··· Source data ···
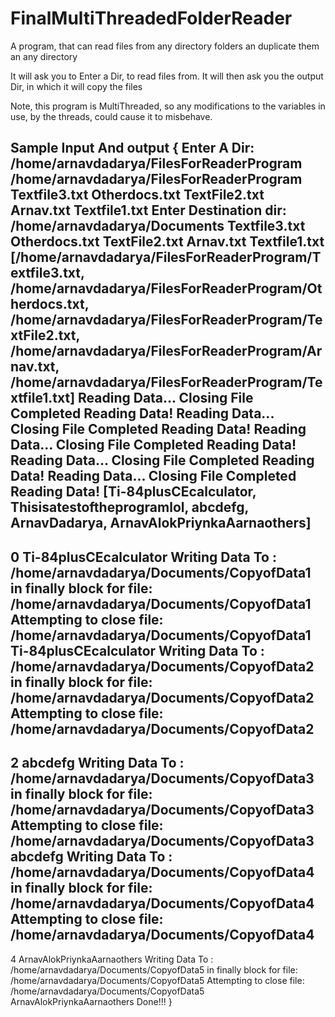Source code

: # FinalMultiThreadedFolderReader
A program, that can read files from any directory folders an duplicate them an any directory

It will ask you to Enter a Dir, to read files from.
It will then ask you the output Dir, in which it will copy the files

Note, this program is MultiThreaded, so any modifications to the variables in use, by the threads, could cause it to misbehave.

Sample Input And output
 {
 Enter A Dir: 
/home/arnavdadarya/FilesForReaderProgram
/home/arnavdadarya/FilesForReaderProgram
Textfile3.txt
Otherdocs.txt
TextFile2.txt
Arnav.txt
Textfile1.txt
Enter Destination dir: 
/home/arnavdadarya/Documents
Textfile3.txt
Otherdocs.txt
TextFile2.txt
Arnav.txt
Textfile1.txt
[/home/arnavdadarya/FilesForReaderProgram/Textfile3.txt, /home/arnavdadarya/FilesForReaderProgram/Otherdocs.txt, /home/arnavdadarya/FilesForReaderProgram/TextFile2.txt, /home/arnavdadarya/FilesForReaderProgram/Arnav.txt, /home/arnavdadarya/FilesForReaderProgram/Textfile1.txt]
Reading Data...
Closing File
Completed Reading Data!
Reading Data...
Closing File
Completed Reading Data!
Reading Data...
Closing File
Completed Reading Data!
Reading Data...
Closing File
Completed Reading Data!
Reading Data...
Closing File
Completed Reading Data!
[Ti-84plusCEcalculator, Thisisatestoftheprogramlol, abcdefg, ArnavDadarya, ArnavAlokPriynkaAarnaothers]
---------------------------------------------
   
0
Ti-84plusCEcalculator
Writing Data To : /home/arnavdadarya/Documents/CopyofData1
in finally block for file: /home/arnavdadarya/Documents/CopyofData1
Attempting to close file: /home/arnavdadarya/Documents/CopyofData1
Ti-84plusCEcalculator
Writing Data To : /home/arnavdadarya/Documents/CopyofData2
in finally block for file: /home/arnavdadarya/Documents/CopyofData2
Attempting to close file: /home/arnavdadarya/Documents/CopyofData2
---------------------------------------------
    
2
abcdefg
Writing Data To : /home/arnavdadarya/Documents/CopyofData3
in finally block for file: /home/arnavdadarya/Documents/CopyofData3
Attempting to close file: /home/arnavdadarya/Documents/CopyofData3
abcdefg
Writing Data To : /home/arnavdadarya/Documents/CopyofData4
in finally block for file: /home/arnavdadarya/Documents/CopyofData4
Attempting to close file: /home/arnavdadarya/Documents/CopyofData4
---------------------------------------------
  
4
ArnavAlokPriynkaAarnaothers
Writing Data To : /home/arnavdadarya/Documents/CopyofData5
in finally block for file: /home/arnavdadarya/Documents/CopyofData5
Attempting to close file: /home/arnavdadarya/Documents/CopyofData5
ArnavAlokPriynkaAarnaothers
Done!!!
}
···
Problem description:
Go through the material line by line and work out how many lines include the string "block". Reply with the number only.

Solved exercise:
5